CC - I commented on your previous post, and I hope that mine wasn't one of the emails you characterized as 'abusive'. I said that you were way off base, but I at least tried to keep a lid on the worst of my certitude. I agree with you that certitude and absolutism are the curse of politics and a civilized society, but I cannot tell you how strongly I feel about this issue. And lest you forget, it was unrepentant and unaware certitude which created the conditions of torture in the first place.
As to your points above, I'm done focusing on E. More schooled legal minds than mine will have to make that determination. I know that waterboarding (which I will hereafter refer to as torture) is against the law in the country that I thought I lived in, but perhaps I was tragically mistaken about the strength and character of US law.

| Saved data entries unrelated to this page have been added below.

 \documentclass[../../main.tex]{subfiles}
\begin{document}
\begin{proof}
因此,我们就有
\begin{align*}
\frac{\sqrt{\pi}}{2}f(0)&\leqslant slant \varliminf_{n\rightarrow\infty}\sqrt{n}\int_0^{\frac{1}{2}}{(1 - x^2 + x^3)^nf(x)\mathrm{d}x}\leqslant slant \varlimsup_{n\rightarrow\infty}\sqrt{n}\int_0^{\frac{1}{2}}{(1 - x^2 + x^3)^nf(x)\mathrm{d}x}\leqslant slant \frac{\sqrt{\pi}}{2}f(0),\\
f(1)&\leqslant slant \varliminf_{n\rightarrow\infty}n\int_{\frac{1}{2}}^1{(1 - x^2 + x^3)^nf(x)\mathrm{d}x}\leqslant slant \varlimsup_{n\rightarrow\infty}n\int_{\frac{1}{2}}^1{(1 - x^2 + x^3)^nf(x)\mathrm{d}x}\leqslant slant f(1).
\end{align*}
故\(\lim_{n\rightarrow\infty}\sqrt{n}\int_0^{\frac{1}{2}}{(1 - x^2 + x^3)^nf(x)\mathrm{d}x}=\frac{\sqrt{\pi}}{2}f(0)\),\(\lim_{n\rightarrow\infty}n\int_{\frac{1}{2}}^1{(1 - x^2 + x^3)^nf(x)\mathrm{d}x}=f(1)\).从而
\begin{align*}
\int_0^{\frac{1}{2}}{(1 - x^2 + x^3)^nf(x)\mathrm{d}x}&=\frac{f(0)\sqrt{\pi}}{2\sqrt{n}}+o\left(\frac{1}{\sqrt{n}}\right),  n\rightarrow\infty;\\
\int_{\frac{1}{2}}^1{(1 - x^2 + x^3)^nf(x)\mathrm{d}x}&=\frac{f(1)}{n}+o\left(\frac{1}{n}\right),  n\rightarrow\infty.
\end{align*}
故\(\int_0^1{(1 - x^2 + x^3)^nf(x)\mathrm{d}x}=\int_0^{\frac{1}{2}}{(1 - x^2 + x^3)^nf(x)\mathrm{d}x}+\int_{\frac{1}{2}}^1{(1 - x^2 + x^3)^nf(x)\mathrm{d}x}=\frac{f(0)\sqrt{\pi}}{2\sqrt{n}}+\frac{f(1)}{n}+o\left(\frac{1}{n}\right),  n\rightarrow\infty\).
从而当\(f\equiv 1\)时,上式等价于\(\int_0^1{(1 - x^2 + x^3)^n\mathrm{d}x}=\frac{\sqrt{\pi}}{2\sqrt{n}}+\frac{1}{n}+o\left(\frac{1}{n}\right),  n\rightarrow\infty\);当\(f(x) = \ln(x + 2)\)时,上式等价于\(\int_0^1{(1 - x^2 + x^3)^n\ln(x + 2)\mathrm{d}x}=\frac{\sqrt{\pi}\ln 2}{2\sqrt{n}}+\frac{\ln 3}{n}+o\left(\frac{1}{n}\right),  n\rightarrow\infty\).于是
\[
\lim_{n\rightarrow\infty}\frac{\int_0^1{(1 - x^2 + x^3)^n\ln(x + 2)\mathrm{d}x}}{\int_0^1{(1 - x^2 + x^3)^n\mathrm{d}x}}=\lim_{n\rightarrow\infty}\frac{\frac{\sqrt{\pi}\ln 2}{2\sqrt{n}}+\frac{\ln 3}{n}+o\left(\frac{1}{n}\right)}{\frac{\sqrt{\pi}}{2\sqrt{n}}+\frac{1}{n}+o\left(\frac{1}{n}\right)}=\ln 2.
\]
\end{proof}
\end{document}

My focus is on A, B, and G, particularly A. The meme that torture, however abhorrent, can be effective for intelligence gathering is something that has been propounded by the torture apologists, and it's quite convenient because it's impossible to fully disprove. How do you disprove something that contains the word 'possibly'? The answer: By pointing out that the very concept of torture 'working' is hopelessly reductionist and simplistic. It assumes a Jack-Bauer-Scenario, we-just-need-one-critical-fact-to-prevent-the nuclear-attack approach to interrogation, which doesn't accurately describe the process at all. One of the most important aspects of interrogation is sorting out the truth from the lies, and this is what torture makes impossible. The utter and absolute coercion entailed in torture changes the game, from a subject trying to conceal the truth and the interrogator trying to extract it, to a subject trying to anticipate the desires of the interrogator in order to make the torture end. That's how we get Abu Zubaydah telling us that Al Qaeda is connected to Sadaam Hussein when no connection existed: At some point he figured out that was what his torturers wanted to hear. (Please understand that I can't say FOR SURE this is what happened, but it is a likely scenario. That's why we need a full investigation.)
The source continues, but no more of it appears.